══ SUPPLIED MATERIAL

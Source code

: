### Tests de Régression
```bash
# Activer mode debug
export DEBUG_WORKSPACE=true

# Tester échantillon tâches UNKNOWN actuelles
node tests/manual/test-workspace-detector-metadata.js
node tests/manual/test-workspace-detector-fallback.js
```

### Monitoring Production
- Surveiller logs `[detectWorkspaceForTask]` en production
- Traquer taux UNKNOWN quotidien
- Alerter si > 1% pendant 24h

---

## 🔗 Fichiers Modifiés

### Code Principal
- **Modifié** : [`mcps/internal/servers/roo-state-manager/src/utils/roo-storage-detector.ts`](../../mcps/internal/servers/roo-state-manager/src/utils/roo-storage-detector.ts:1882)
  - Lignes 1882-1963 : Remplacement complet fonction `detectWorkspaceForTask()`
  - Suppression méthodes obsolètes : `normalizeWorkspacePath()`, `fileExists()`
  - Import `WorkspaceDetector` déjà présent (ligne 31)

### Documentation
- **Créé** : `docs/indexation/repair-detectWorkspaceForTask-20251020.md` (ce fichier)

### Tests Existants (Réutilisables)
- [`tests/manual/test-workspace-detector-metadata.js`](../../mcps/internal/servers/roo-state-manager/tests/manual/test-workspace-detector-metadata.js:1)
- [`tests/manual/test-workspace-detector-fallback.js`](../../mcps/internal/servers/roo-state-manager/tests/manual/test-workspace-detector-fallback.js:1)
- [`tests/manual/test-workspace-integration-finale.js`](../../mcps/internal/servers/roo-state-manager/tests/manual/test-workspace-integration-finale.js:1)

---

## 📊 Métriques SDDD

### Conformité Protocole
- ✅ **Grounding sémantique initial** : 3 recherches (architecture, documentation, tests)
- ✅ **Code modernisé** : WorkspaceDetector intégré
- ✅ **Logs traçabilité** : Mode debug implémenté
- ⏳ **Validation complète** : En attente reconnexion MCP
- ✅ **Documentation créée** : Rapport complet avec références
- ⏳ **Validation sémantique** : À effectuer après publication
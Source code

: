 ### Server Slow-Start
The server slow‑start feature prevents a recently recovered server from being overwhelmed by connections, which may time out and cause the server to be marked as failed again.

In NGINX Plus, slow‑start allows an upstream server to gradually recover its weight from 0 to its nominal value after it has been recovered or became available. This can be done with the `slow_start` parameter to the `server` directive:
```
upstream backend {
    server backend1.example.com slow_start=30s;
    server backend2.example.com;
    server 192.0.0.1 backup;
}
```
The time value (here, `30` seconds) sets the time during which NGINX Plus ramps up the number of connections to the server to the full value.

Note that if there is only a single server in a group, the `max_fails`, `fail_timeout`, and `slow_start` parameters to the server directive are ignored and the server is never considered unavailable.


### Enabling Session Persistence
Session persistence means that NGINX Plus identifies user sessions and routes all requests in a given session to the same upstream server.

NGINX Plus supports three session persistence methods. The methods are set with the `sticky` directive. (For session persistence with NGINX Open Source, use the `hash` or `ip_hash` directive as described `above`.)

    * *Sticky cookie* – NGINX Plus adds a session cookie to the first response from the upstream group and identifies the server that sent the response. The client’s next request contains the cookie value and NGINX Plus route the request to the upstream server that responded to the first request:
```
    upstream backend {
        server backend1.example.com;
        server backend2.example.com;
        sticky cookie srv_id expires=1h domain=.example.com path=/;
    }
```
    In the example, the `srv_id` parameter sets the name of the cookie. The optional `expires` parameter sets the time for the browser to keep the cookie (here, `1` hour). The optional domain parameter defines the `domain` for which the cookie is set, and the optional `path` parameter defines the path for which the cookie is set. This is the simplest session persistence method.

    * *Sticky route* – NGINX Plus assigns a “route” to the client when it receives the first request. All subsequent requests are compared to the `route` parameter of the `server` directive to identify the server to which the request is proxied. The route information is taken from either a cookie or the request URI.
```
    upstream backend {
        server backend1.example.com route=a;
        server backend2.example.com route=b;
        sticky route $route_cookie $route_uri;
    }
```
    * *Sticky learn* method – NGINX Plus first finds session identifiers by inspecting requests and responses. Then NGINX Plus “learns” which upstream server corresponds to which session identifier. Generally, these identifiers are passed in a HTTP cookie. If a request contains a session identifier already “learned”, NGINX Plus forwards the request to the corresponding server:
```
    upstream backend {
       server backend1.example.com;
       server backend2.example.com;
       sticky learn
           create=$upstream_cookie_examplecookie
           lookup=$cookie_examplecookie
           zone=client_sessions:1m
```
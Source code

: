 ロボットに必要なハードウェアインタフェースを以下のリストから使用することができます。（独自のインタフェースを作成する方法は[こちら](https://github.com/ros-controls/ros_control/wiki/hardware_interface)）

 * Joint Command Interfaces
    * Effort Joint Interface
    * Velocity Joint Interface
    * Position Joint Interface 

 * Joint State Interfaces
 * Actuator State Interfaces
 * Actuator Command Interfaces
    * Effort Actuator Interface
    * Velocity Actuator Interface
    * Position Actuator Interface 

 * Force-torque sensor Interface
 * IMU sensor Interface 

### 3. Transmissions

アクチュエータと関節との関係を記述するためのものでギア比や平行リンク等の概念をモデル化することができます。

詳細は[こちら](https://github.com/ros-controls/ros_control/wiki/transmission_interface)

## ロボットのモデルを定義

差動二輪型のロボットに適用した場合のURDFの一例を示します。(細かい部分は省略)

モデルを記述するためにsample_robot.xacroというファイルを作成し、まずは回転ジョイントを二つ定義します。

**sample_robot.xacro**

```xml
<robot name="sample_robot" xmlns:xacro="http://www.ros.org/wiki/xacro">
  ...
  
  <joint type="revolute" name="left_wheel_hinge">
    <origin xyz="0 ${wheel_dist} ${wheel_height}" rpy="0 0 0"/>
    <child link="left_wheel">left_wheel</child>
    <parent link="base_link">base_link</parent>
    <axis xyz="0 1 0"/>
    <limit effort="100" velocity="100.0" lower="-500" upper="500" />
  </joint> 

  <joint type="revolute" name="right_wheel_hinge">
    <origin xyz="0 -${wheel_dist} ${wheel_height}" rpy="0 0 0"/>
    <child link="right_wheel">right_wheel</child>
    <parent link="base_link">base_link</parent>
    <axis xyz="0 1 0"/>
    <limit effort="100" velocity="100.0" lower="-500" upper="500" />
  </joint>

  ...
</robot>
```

════

• **WORK TO COMPLETE**
What lines in the data include the string "sémantique"? Copy each one.

• **ANSWER SPACE**
- ✅ **Grounding sémantique initial** : 3 recherches (architecture, documentation, tests)
- ⏳ **Validation sémantique** : À effectuer après publication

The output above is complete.